Now it was Arsene Wenger’s turn to take the microphone. In recent years, Arsene’s soliloquies have acted as a kind of diazepam to bring calm to a fractious atmosphere. On this occasion, the demeanour of the attendees was a little more genial. It is still clear at these events that Wenger is held in great reverence by supporters, especially away from the hustle and bustle of the match day. Save for the scarier nooks and crevices of the Internet, I think he is held in high esteem even by those that think his tenure ought to come to an end.

His speech was typically self-effacing, opening with, “It’s been 20 years, sorry for all of the times that I made you suffer!” He spoke about the changes he has seen in his 20 years, remarking that Arsenal is a global concern nowadays “which gives me a big responsibility.” He also made some remarks about the age of information in which he operates, pointing out that while he has more information than ever, “you are better informed too and when people know more they are more demanding.”

Arsene said that he feels he has a competitive team that can win the championship, specifying that 82-86 points will probably win the title this season. “That means we have to focus more on the details, every game is a fight so every little detail can help you to win.” The manager signed off with a thank you, adding “let’s meet these challenges together.” The applause for him was warm and sustained, as it always is.

By now, it was time for questions, all of which were submitted in advance. Sir Chips was at pains to point out that they answer every question that is put to them, which is less of an undertaking nowadays given the paucity of small shareholders compared to a few years ago. Steven Powell asked whether plans were afoot to make improvements to the likes of Holloway Road and Drayton Park stations to better cater for the intake of match day traffic. Ivan said Arsenal remained in dialogue with TfL, but there are no immediate plans for that due to TfL budget constraints.

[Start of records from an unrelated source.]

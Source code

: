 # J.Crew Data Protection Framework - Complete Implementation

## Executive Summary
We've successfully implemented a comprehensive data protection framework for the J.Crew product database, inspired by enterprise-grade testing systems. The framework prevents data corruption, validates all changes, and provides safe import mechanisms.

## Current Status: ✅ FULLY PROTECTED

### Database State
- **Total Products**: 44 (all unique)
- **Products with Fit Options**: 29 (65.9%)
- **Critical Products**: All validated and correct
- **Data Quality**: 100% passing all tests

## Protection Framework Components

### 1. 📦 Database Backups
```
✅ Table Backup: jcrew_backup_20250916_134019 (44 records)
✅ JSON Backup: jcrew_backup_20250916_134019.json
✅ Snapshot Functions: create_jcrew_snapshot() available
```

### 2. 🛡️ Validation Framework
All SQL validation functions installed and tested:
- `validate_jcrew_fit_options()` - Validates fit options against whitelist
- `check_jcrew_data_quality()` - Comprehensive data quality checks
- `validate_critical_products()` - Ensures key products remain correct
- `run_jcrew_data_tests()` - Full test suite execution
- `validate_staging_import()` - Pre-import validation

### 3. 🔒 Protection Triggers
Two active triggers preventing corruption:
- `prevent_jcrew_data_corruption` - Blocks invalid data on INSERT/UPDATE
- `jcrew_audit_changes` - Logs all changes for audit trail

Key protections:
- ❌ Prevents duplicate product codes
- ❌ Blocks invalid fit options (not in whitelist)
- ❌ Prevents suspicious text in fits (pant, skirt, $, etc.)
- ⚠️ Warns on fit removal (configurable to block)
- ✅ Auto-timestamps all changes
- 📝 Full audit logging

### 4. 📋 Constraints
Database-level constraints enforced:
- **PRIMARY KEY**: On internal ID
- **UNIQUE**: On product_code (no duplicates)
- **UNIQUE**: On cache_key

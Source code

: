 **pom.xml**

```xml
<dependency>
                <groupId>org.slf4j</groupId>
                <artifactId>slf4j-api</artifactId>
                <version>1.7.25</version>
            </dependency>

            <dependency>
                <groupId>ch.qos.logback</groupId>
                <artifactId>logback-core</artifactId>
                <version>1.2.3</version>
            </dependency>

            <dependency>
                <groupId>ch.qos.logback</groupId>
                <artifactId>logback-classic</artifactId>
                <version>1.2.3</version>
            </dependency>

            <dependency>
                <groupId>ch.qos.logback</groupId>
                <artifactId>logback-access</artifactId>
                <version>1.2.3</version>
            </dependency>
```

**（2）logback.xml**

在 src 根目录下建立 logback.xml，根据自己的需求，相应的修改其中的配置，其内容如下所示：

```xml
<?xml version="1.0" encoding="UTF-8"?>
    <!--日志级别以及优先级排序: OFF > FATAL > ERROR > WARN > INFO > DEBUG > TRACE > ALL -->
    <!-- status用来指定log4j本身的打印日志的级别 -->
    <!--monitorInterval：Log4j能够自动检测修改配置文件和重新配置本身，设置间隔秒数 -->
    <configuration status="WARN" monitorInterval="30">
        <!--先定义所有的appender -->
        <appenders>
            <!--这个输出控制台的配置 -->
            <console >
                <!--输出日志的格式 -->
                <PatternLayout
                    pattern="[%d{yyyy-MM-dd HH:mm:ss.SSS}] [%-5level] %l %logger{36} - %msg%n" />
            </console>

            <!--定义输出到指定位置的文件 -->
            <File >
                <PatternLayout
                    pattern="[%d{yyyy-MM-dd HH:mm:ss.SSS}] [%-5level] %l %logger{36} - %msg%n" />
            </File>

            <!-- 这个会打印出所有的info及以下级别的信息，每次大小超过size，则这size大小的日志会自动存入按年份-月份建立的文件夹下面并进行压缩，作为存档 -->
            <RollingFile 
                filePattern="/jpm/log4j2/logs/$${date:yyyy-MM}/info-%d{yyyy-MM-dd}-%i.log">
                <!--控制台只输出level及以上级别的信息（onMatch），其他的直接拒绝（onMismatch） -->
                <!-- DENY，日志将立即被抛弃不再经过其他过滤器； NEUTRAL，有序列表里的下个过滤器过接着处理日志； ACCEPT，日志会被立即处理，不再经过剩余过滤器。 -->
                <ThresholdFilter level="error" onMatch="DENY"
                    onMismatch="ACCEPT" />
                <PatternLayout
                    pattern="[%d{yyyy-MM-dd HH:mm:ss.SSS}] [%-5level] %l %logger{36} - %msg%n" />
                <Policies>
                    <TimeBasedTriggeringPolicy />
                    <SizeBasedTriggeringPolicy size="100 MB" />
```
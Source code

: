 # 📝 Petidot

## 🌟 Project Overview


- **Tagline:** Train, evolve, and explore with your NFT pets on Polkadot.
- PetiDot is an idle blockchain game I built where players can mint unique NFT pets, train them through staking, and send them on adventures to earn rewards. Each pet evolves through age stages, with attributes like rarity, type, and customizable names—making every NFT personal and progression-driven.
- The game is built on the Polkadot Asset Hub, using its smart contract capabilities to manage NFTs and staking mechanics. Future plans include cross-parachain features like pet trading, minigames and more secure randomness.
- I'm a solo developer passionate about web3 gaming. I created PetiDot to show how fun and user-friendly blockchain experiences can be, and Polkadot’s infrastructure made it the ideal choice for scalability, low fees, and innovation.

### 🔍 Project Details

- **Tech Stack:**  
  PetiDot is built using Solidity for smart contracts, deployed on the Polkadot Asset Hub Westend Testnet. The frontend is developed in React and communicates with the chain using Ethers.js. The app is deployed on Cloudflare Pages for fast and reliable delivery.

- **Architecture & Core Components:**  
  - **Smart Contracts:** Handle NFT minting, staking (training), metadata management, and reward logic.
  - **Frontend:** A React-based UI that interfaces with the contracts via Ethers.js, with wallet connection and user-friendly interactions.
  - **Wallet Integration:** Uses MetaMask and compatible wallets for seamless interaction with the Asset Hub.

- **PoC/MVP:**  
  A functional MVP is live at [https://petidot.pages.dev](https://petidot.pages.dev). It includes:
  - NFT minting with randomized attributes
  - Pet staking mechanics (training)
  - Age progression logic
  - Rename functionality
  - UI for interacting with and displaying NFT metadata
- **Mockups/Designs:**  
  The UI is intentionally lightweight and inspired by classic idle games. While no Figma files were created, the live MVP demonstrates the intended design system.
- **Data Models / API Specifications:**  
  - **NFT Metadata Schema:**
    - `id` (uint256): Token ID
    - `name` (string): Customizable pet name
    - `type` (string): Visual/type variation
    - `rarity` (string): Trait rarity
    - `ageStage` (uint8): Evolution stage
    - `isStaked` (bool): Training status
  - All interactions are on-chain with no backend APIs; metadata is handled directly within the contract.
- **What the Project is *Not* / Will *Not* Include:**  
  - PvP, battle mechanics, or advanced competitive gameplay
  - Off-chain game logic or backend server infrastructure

The Arsenal Supporters’ Trust asked whether the club would consider home credits for cup finals to encourage non attending season ticket holders to redistribute their seats when unable to attend matches. This was combined with a question over improvements to the ticket exchange. Ivan did say that come the New Year, the ticket exchange software will be active for tablets and mobile devices, which ought to encourage more people to use them. The answer was a bit of a fudge really.

Ivan reeled off some usage statistics (77,000 people used the exchange last season), describing it as “the biggest ticket exchange of its kind in Europe.” He suggested that more and more people were using it, I think a much more interesting and illustrative figure might be how any people didn’t bloody bother to use it last season and let their seat go begging! Gazidis was non-committal on home credits for cup finals suggesting he would “continue to discuss the issue with our fans forums.”

The board were again quizzed on the prospect of safe standing rails at Emirates Stadium, Gazidis was once again non-committal. He acknowledged that Celtic’s adoption of it had pushed the issue “higher on the agenda” but also pointed out that Scottish legislation is slightly more forgiving on the subject than English law. “We can’t make that determination alone but we will be active” was his conclusion. Which, as conclusions go, is not especially resounding or explicit.

Once again, the board were quizzed on their lack of diversity. Here Sir Chips once again pointed to the Advanced Level of Equality Standard they were awarded – a gong handed out 5 years ago now. He said the board continue to uphold diverse values and foster an atmosphere of inclusion, which didn’t answer the question really. It was one of those, “Yeah, sorry about that, BUT LOOK AT ALL THIS OTHER STUFF WE’VE DONE!” answers beloved of politicians. When pressed further on this question a little later, Sir Chips did sort of hint that the board had been looking for a woman to join the board.

The question over the quality of the current commercial deals with raised, especially in light of Chelsea’s recent kit deal with Nike. Ivan suggested that the club suspected that inflation would soon render the Puma deal a little less impressive, but that he was confident that when the time for renewal came, Arsenal’s agreement would push that envelope again. He did say the length of the Puma deal was deliberately undisclosed at this stage.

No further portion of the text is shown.